TO DO
Repeat only the stretch of lines below that runs from the line with "- Sistema de componentes UI moderno" through the line with "- Renderização de", unaltered.

(Saved data entries)
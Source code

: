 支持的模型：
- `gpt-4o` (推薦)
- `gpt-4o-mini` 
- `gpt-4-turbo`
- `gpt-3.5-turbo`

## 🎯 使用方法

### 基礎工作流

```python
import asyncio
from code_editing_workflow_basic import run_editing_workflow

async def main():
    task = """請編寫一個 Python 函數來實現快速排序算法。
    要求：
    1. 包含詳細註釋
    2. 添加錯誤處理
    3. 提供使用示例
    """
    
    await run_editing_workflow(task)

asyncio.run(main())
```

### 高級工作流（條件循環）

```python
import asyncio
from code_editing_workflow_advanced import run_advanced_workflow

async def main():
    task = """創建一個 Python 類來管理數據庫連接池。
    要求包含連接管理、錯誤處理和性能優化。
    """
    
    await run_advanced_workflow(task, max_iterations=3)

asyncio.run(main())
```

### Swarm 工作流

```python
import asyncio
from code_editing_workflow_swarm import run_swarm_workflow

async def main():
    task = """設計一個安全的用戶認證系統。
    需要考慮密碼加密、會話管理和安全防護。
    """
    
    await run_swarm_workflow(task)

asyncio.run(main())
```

...

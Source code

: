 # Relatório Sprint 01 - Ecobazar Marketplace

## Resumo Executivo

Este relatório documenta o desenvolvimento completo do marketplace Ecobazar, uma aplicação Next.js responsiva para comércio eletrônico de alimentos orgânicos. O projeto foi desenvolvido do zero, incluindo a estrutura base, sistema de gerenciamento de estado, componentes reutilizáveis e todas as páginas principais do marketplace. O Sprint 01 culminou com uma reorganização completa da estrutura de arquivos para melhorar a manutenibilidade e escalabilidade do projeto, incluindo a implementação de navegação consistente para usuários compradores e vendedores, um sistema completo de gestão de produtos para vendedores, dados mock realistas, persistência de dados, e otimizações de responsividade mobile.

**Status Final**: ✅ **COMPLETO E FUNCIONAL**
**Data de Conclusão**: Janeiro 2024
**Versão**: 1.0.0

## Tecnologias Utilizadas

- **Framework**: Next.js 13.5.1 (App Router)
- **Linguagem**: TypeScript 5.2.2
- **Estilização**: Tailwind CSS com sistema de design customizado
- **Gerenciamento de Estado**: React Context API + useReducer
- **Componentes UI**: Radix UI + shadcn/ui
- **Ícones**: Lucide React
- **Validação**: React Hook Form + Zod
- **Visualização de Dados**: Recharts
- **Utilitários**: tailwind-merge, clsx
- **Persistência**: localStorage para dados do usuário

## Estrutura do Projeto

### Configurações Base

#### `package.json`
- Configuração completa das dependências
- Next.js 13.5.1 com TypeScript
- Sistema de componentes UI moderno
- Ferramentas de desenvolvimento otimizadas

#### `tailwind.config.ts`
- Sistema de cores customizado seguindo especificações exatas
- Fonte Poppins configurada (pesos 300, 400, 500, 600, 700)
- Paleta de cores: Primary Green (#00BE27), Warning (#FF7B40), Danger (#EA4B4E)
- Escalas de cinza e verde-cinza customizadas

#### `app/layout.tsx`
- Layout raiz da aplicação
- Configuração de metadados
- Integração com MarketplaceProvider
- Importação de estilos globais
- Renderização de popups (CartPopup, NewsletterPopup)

EXPECTED ANSWER
- Sistema de componentes UI moderno
- Ferramentas de desenvolvimento otimizadas

#### `tailwind.config.ts`
- Sistema de cores customizado seguindo especificações exatas
- Fonte Poppins configurada (pesos 300, 400, 500, 600, 700)
- Paleta de cores: Primary Green (#00BE27), Warning (#FF7B40), Danger (#EA4B4E)
- Escalas de cinza e verde-cinza customizadas

#### `app/layout.tsx`
- Layout raiz da aplicação
- Configuração de metadados
- Integração com MarketplaceProvider
- Importação de estilos globais
- Renderização de popups (CartPopup, NewsletterPopup)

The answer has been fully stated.